Start of MATERIAL FOR THIS EXERCISE

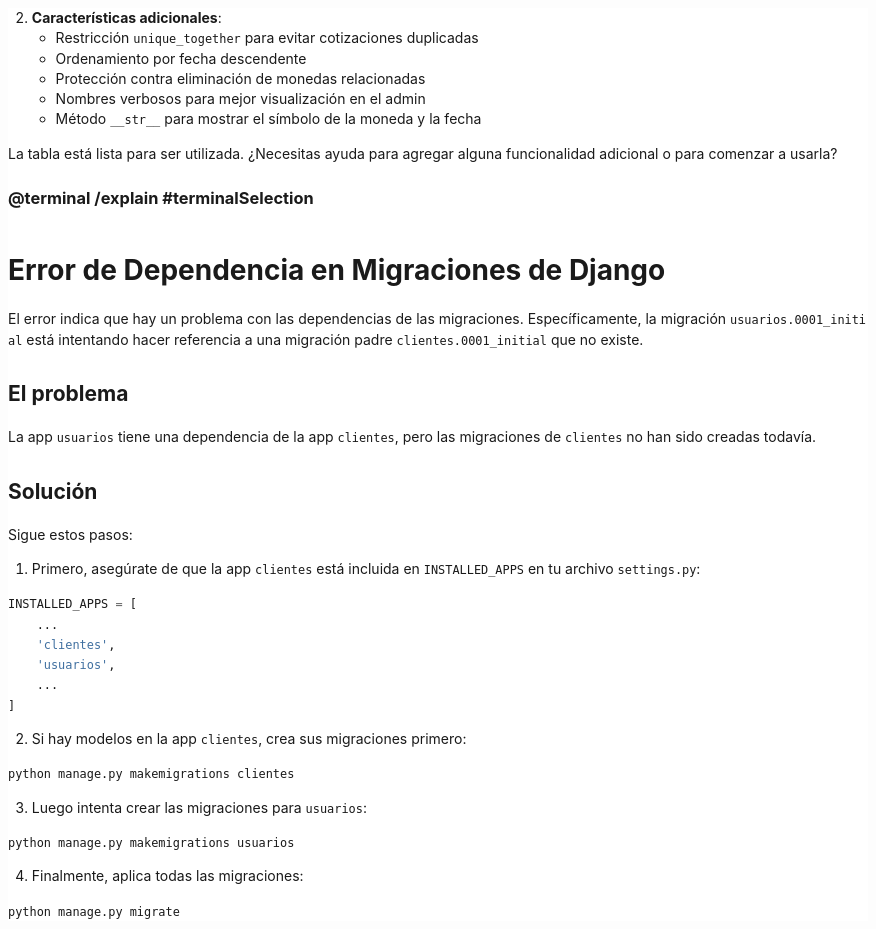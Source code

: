 2. **Características adicionales**:
   - Restricción `unique_together` para evitar cotizaciones duplicadas
   - Ordenamiento por fecha descendente
   - Protección contra eliminación de monedas relacionadas
   - Nombres verbosos para mejor visualización en el admin
   - Método `__str__` para mostrar el símbolo de la moneda y la fecha

La tabla está lista para ser utilizada. ¿Necesitas ayuda para agregar alguna funcionalidad adicional o para comenzar a usarla?

### @terminal /explain #terminalSelection

# Error de Dependencia en Migraciones de Django

El error indica que hay un problema con las dependencias de las migraciones. Específicamente, la migración `usuarios.0001_initial` está intentando hacer referencia a una migración padre `clientes.0001_initial` que no existe.

## El problema
La app `usuarios` tiene una dependencia de la app `clientes`, pero las migraciones de `clientes` no han sido creadas todavía.

## Solución
Sigue estos pasos:

1. Primero, asegúrate de que la app `clientes` está incluida en `INSTALLED_APPS` en tu archivo `settings.py`:

```python
INSTALLED_APPS = [
    ...
    'clientes',
    'usuarios',
    ...
]
```

2. Si hay modelos en la app `clientes`, crea sus migraciones primero:

```bash
python manage.py makemigrations clientes
```

3. Luego intenta crear las migraciones para `usuarios`:

```bash
python manage.py makemigrations usuarios
```

4. Finalmente, aplica todas las migraciones:

```bash
python manage.py migrate
```
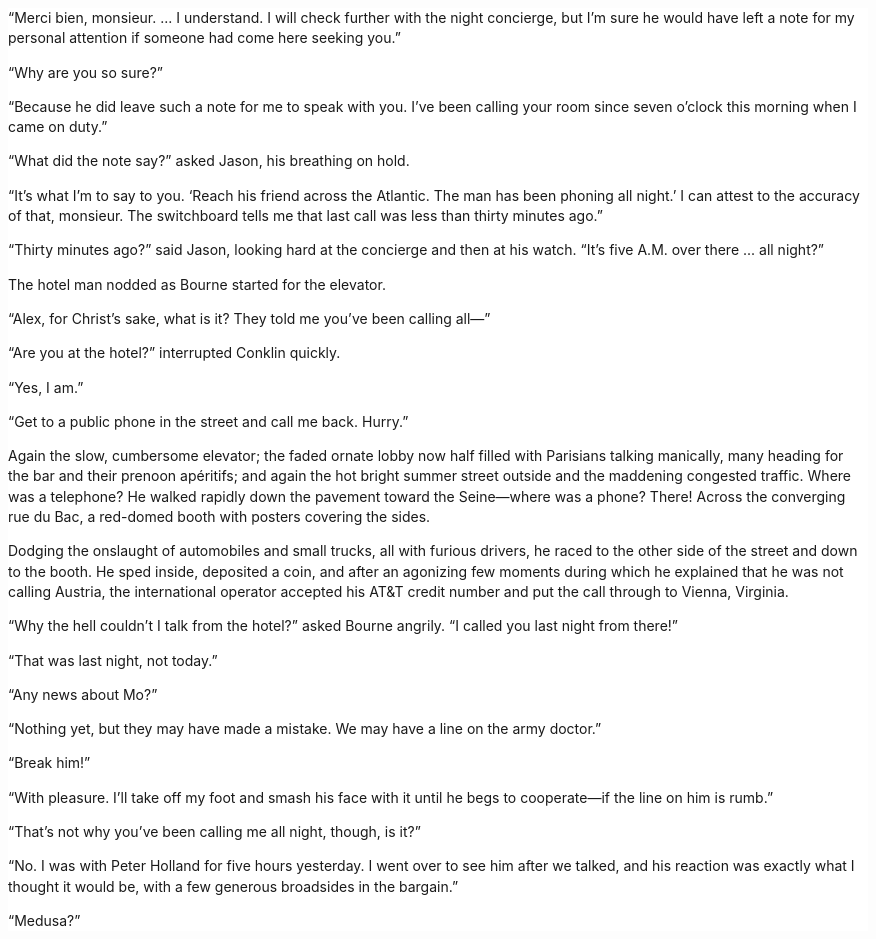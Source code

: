 “Merci bien, monsieur. ... I understand. I will check further with the night concierge, but I’m sure he would have left a note for my personal attention if someone had come here seeking you.”

“Why are you so sure?”

“Because he did leave such a note for me to speak with you. I’ve been calling your room since seven o’clock this morning when I came on duty.”

“What did the note say?” asked Jason, his breathing on hold.

“It’s what I’m to say to you. ‘Reach his friend across the Atlantic. The man has been phoning all night.’ I can attest to the accuracy of that, monsieur. The switchboard tells me that last call was less than thirty minutes ago.”

“Thirty minutes ago?” said Jason, looking hard at the concierge and then at his watch. “It’s five A.M. over there ... all night?”

The hotel man nodded as Bourne started for the elevator.



“Alex, for Christ’s sake, what is it? They told me you’ve been calling all—”

“Are you at the hotel?” interrupted Conklin quickly.

“Yes, I am.”

“Get to a public phone in the street and call me back. Hurry.”

Again the slow, cumbersome elevator; the faded ornate lobby now half filled with Parisians talking manically, many heading for the bar and their prenoon apéritifs; and again the hot bright summer street outside and the maddening congested traffic. Where was a telephone? He walked rapidly down the pavement toward the Seine—where was a phone? There! Across the converging rue du Bac, a red-domed booth with posters covering the sides.

Dodging the onslaught of automobiles and small trucks, all with furious drivers, he raced to the other side of the street and down to the booth. He sped inside, deposited a coin, and after an agonizing few moments during which he explained that he was not calling Austria, the international operator accepted his AT&T credit number and put the call through to Vienna, Virginia.

“Why the hell couldn’t I talk from the hotel?” asked Bourne angrily. “I called you last night from there!”

“That was last night, not today.”

“Any news about Mo?”

“Nothing yet, but they may have made a mistake. We may have a line on the army doctor.”

“Break him!”

“With pleasure. I’ll take off my foot and smash his face with it until he begs to cooperate—if the line on him is rumb.”

“That’s not why you’ve been calling me all night, though, is it?”

“No. I was with Peter Holland for five hours yesterday. I went over to see him after we talked, and his reaction was exactly what I thought it would be, with a few generous broadsides in the bargain.”

“Medusa?”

End of MATERIAL FOR THIS EXERCISE

**TO DO**
Drop the pictures and reproduce the rest of the entries above exactly.

**RESULT**
Source code

: 2. **Características adicionales**:
   - Restricción `unique_together` para evitar cotizaciones duplicadas
   - Ordenamiento por fecha descendente
   - Protección contra eliminación de monedas relacionadas
   - Nombres verbosos para mejor visualización en el admin
   - Método `__str__` para mostrar el símbolo de la moneda y la fecha

La tabla está lista para ser utilizada. ¿Necesitas ayuda para agregar alguna funcionalidad adicional o para comenzar a usarla?

### @terminal /explain #terminalSelection

# Error de Dependencia en Migraciones de Django

El error indica que hay un problema con las dependencias de las migraciones. Específicamente, la migración `usuarios.0001_initial` está intentando hacer referencia a una migración padre `clientes.0001_initial` que no existe.

## El problema
La app `usuarios` tiene una dependencia de la app `clientes`, pero las migraciones de `clientes` no han sido creadas todavía.

## Solución
Sigue estos pasos:

1. Primero, asegúrate de que la app `clientes` está incluida en `INSTALLED_APPS` en tu archivo `settings.py`:

```python
INSTALLED_APPS = [
    ...
    'clientes',
    'usuarios',
    ...
]
```

2. Si hay modelos en la app `clientes`, crea sus migraciones primero:

```bash
python manage.py makemigrations clientes
```

3. Luego intenta crear las migraciones para `usuarios`:

```bash
python manage.py makemigrations usuarios
```

4. Finalmente, aplica todas las migraciones:

```bash
python manage.py migrate
```
Source code

: “Merci bien, monsieur. ... I understand. I will check further with the night concierge, but I’m sure he would have left a note for my personal attention if someone had come here seeking you.”

“Why are you so sure?”

“Because he did leave such a note for me to speak with you. I’ve been calling your room since seven o’clock this morning when I came on duty.”

“What did the note say?” asked Jason, his breathing on hold.

“It’s what I’m to say to you. ‘Reach his friend across the Atlantic. The man has been phoning all night.’ I can attest to the accuracy of that, monsieur. The switchboard tells me that last call was less than thirty minutes ago.”

“Thirty minutes ago?” said Jason, looking hard at the concierge and then at his watch. “It’s five A.M. over there ... all night?”

The hotel man nodded as Bourne started for the elevator.



“Alex, for Christ’s sake, what is it? They told me you’ve been calling all—”

“Are you at the hotel?” interrupted Conklin quickly.

“Yes, I am.”

“Get to a public phone in the street and call me back. Hurry.”

Again the slow, cumbersome elevator; the faded ornate lobby now half filled with Parisians talking manically, many heading for the bar and their prenoon apéritifs; and again the hot bright summer street outside and the maddening congested traffic. Where was a telephone? He walked rapidly down the pavement toward the Seine—where was a phone? There! Across the converging rue du Bac, a red-domed booth with posters covering the sides.

Dodging the onslaught of automobiles and small trucks, all with furious drivers, he raced to the other side of the street and down to the booth. He sped inside, deposited a coin, and after an agonizing few moments during which he explained that he was not calling Austria, the international operator accepted his AT&T credit number and put the call through to Vienna, Virginia.

“Why the hell couldn’t I talk from the hotel?” asked Bourne angrily. “I called you last night from there!”

“That was last night, not today.”

“Any news about Mo?”

“Nothing yet, but they may have made a mistake. We may have a line on the army doctor.”

“Break him!”

“With pleasure. I’ll take off my foot and smash his face with it until he begs to cooperate—if the line on him is rumb.”

“That’s not why you’ve been calling me all night, though, is it?”

“No. I was with Peter Holland for five hours yesterday. I went over to see him after we talked, and his reaction was exactly what I thought it would be, with a few generous broadsides in the bargain.”

“Medusa?”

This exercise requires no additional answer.